What you have to do
An exact copy of every entry is needed, without the pictures.
===== Available records
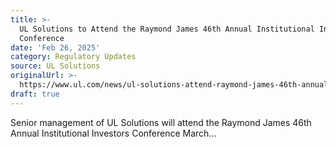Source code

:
 ```yaml
---
title: >-
  UL Solutions to Attend the Raymond James 46th Annual Institutional Investors
  Conference
date: 'Feb 26, 2025'
category: Regulatory Updates
source: UL Solutions
originalUrl: >-
  https://www.ul.com/news/ul-solutions-attend-raymond-james-46th-annual-institutional-investors-conference
draft: true
---
```

Senior management of UL Solutions will attend the Raymond James 46th Annual Institutional Investors Conference March...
==========
Solution to this task
Source code

:
 ```yaml
---
title: >-
  UL Solutions to Attend the Raymond James 46th Annual Institutional Investors
  Conference
date: 'Feb 26, 2025'
category: Regulatory Updates
source: UL Solutions
originalUrl: >-
  https://www.ul.com/news/ul-solutions-attend-raymond-james-46th-annual-institutional-investors-conference
draft: true
---
```

Senior management of UL Solutions will attend the Raymond James 46th Annual Institutional Investors Conference March...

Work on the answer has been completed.